The Eighth Circuit next rejected AVELA’s arguments as to the district court’s summary judgment on the trademark infringement and unfair competition claims.

First, the court held that the doctrines of judicial admissions and judicial estoppel did not bar Warner Bros.’ trademark claims. Warner Bros.’ previous statement — that if the district court’s initial grant of summary judgment on the copyright claim were to be affirmed by the Eighth Circuit, Warner Bros. would not need to pursue its trademark claims — did not constitute a “judicial admission,” as the statement did not “admit” anything, much less anything of evidentiary value. Nor did the doctrine of judicial estoppel apply, because Warner Bros.’ present position was not inconsistent with its past position, given that Warner did not receive all the relief it had sought, did not influence the district court’s ruling, and imparted no unfair advantage or detriment to the parties.

Second, the Eighth Circuit held that Warner Bros.’ trademark claims did not run afoul of Dastar Corp. v. Twentieth Century Fox Film Corp., in which the U.S. Supreme Court rejected Fox’s trademark infringement claims on the grounds that its claims were not trademark claims, but disguised copyright claims. Here, Warner Bros. holds registered trademarks in iconic phrases and names, and used them for trademark purposes for many years. AVELA marketed its products using iconic characters’ pictures to associate them with Warner Bros.’ films, not to copy the films themselves. Because its trademark claims stood alone and were not disguised copyright claims, Dastar did not bar those claims.

Third, the Eighth Circuit held that AVELA had waived its defenses that (i) the key elements of Warner Bros.’ trademarks were functional, and (ii) AVELA’s use of the trademarks constituted fair use, because AVELA failed to plead these affirmative defenses.

Fourth, contrary to AVELA’s claim, the Eighth Circuit held that the “likelihood of confusion” analysis in trademark claims does not always require a jury trial, and that the district court did not err by rendering summary judgment on the likelihood of confusion. The court noted that AVELA challenged only two of the analysis’ six factors — strength of the marks and actual confusion — which the Eighth Circuit determined constituted weak and insufficient challenges.
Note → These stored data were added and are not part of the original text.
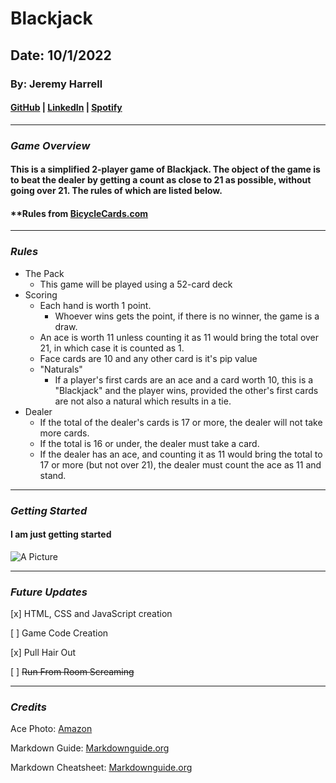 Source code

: # Blackjack
## Date: 10/1/2022
### By: Jeremy Harrell
#### [GitHub](https://github.com/wolfy1313) | [LinkedIn](https://www.linkedin.com/in/jeremy-harrell-67a46a229/) | [Spotify](https://open.spotify.com/artist/3orDENaFfgt5gcLk24QHSS)
***
### ***Game Overview***
#### This is a simplified 2-player game of Blackjack. The object of the game is to beat the dealer by getting a count as close to 21 as possible, without going over 21. The rules of which are listed below.
#### **Rules from [BicycleCards.com](https://bicyclecards.com/how-to-play/blackjack)
***
### ***Rules***
* The Pack
  * This game will be played using a 52-card deck
* Scoring
  * Each hand is worth 1 point.
    * Whoever wins gets the point, if there is no winner, the game is a draw.
  * An ace is worth 11 unless counting it as 11 would bring the total over 21, in which case it is counted as 1.
  * Face cards are 10 and any other card is it's pip value
  * "Naturals"
    * If a player's first cards are an ace and a card worth 10, this is a "Blackjack" and the player wins, provided the other's first cards are not also a natural which results in a tie.
* Dealer
  * If the total of the dealer's cards is 17 or more, the dealer will not take more cards.
  * If the total is 16 or under, the dealer must take a card.
  * If the dealer has an ace, and counting it as 11 would bring the total to 17 or more (but not over 21), the dealer must count the ace as 11 and stand.  
***
### ***Getting Started***
#### I am just getting started

![A Picture](https://encrypted-tbn0.gstatic.com/images?q=tbn:ANd9GcR_r5Y3_wya7Uo3TdSvhDuYu0f5PSvauJSvmw&usqp=CAU)
***
### ***Future Updates***
[x] HTML, CSS and JavaScript creation

[ ] Game Code Creation

[x] Pull Hair Out

[ ] ~~Run From Room Screaming~~
***
### ***Credits***
Ace Photo: [Amazon](https://www.amazon.com/BIERDORF-Diamond-Waterproof-Black-Playing/dp/B07LBNDHPH) 

Markdown Guide: [Markdownguide.org](https://ia.net/writer/support/general/markdown-guide)

Markdown Cheatsheet: [Markdownguide.org](https://www.markdownguide.org/cheat-sheet/) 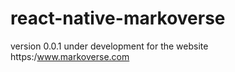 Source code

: # react-native-markoverse
version 0.0.1 under development for the website https:/www.markoverse.com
Given the strength of the other four factors the district court considered, which AVELA did not dispute, the district court did not err by rendering summary judgment.
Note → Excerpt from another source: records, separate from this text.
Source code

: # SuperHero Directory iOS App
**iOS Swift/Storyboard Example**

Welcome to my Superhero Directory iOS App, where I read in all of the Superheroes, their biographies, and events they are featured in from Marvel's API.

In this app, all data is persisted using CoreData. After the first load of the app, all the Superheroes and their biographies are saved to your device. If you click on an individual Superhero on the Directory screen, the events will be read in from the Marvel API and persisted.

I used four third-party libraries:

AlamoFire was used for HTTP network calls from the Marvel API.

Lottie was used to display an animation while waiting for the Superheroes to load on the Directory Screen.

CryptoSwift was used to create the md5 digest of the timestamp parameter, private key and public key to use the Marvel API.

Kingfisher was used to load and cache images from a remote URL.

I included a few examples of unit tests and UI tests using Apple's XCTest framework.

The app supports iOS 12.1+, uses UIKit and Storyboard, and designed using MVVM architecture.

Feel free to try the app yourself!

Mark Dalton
Finally, the Eighth Circuit rejected AVELA’s challenges to the permanent injunction, citing its reasoning elsewhere in the opinion and refusing to consider AVELA’s Federal Rules of Civil Procedure 52(a)(2) and 65(d) arguments on the grounds that they were raised for the first time on appeal and thus waived. Although its previous opinion vacated in part the district court’s permanent injunction as to copyright infringement, the Eighth Circuit noted that copyright law and trademark law are separate and, in any event, because the final injunction made an exception for the reproduction of publicity materials in the public domain in their entirety and without alteration, it was not inconsistent with the Eighth Circuit’s prior holding.

The Eighth Circuit declined to hear the appeal as to the district court’s ruling on attorneys’ fees because the amount of attorneys’ fees remains unresolved, and therefore the order granting the attorneys’ fees is not final.